His parents would push him to do it. Now, said Smoot, the Southwest Regional Police Department chief, kids walk in the streets after school because sidewalks aren’t shoveled, and people complain about that.

“So shovel sidewalks,” said Smoot, who was part of a panel at a town meeting Tuesday for residents of Sharon and Farrell.

“We had parents and people pushing when I was a kid. We don’t have that anymore,” he said.

With that statement, Smoot nailed a theme that emerged from the meeting, called by the Sharon and Farrell area Weed and Seed: Parents and neighbors don’t get involved in kids’ lives or in their neighborhoods, and that contributes to crime and vandalism.

Once a neighborhood runs down, blight takes over and scares away development, pointed out Mark Yerskey, Farrell’s code officer, and there was the meeting’s other major theme. A builder won’t build a house next to one that’s abandoned, boarded up and full of rats, he said. The cities need residents to get involved, he said: “Especially in these times.”

Forty-one people attended the meeting for presentations by Smoot, Yerskey and other government and schools representatives.

How can a community get involved and make changes, one of those people asked after presentations were over and the panel took questions.

“Come forward and stand up for what they believe in,” said Sharon Councilman Victor Heutsche, an attorney.

“Charges get dismissed because people don’t want to testify, and that has to stop,” he said. “People have to take responsibility for their community.”

“We have a problem with graffiti and litter,” said Michael Menster, Sharon’s police chief. "Cigarette butts, bottles and cans in the streets. When people see kids doing it and ignore it, then it becomes a part of life. Kids realize they can get away with it and it grows.”

Don’t let that sort of blight become the norm, Menster told the audience, even if it means calling someone’s parents.

Lynne Powell, the Farrell schools’ community outreach specialist, said anyone who is interested in tutoring or mentoring can call the outreach office.

“We need more tutors — people with patience,” said Farrell Mayor Olive McKeithan.

“Do students feel they can do it, and is it important to mom and dad,” said Gary McElfresh, supervisor of student services in Sharon schools. He “can’t say enough” about Edline, an online program that lets parents keep track of their children’s progress in school.

Mentoring through the Urban League, said Heutsche, who’s done it, can help young people shake the sense of despair over a lack of opportunities.

Officials also talked about how many blighted houses are set right now for demolition — 50 in Farrell and 60 in Sharon.

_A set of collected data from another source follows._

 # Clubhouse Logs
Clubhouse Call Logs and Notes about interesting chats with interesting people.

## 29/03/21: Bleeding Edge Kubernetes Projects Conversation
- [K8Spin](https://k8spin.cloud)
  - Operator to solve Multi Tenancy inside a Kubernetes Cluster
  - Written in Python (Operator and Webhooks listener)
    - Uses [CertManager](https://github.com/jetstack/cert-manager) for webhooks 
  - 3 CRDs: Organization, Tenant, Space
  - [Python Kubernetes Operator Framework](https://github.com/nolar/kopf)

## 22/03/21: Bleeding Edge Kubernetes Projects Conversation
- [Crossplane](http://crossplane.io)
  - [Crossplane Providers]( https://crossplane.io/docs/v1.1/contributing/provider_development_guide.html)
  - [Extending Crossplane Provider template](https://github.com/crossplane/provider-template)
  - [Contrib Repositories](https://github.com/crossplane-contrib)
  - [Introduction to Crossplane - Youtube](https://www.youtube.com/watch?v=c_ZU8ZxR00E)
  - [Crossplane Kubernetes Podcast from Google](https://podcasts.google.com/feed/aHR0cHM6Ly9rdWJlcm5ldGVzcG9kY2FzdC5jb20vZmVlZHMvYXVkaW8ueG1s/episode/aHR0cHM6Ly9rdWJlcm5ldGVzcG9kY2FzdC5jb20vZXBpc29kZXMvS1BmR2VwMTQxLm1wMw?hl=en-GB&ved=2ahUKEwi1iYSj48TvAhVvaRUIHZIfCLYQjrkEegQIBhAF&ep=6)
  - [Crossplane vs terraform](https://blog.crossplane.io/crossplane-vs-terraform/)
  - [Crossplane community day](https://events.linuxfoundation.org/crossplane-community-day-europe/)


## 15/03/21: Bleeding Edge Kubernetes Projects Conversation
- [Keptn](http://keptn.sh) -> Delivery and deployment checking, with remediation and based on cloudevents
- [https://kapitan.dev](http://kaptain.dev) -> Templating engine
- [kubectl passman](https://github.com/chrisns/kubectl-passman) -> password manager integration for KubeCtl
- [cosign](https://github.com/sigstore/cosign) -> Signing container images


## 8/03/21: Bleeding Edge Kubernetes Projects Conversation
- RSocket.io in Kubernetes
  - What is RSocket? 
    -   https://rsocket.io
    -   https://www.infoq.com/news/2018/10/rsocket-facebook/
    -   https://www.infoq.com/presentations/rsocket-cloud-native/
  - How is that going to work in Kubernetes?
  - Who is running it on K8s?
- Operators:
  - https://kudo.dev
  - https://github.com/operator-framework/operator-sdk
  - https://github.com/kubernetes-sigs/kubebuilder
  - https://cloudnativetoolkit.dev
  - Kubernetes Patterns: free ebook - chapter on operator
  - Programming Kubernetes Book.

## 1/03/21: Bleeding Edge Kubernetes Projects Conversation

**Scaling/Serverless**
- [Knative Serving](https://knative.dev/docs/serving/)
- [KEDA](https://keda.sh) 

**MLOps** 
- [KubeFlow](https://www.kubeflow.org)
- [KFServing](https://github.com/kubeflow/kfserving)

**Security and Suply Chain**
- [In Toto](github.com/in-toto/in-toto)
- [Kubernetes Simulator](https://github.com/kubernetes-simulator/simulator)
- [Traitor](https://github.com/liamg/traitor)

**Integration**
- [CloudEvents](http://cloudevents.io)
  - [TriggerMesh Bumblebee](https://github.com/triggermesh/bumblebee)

And they talked about what they would like to see happen for their communities.

Menster said he’d like a return to community policing, when there were funds available to station officers in high-crime neighborhoods 24 hours a day. They’d walk the streets and play basketball with the kids, he said.

Smoot said he’d like to see an atmosphere in which a family isn’t afraid to sit on its front porch.

Adrienne Gordon, a community planner with Community Action Partnership of Mercer County, administers the Weed and Seed program. The program’s goal is to weed out crime in the cities and seed them with resources, money, volunteers and opportunities, she said.

She said input from the meeting will be used to develop the program’s revitalization plan for 2009-10. The program will disburse $200,000, with half of it mandated for law enforcement, she said.

Activities for youths and clearing out blight seemed to be the clear list toppers of community concerns, she said.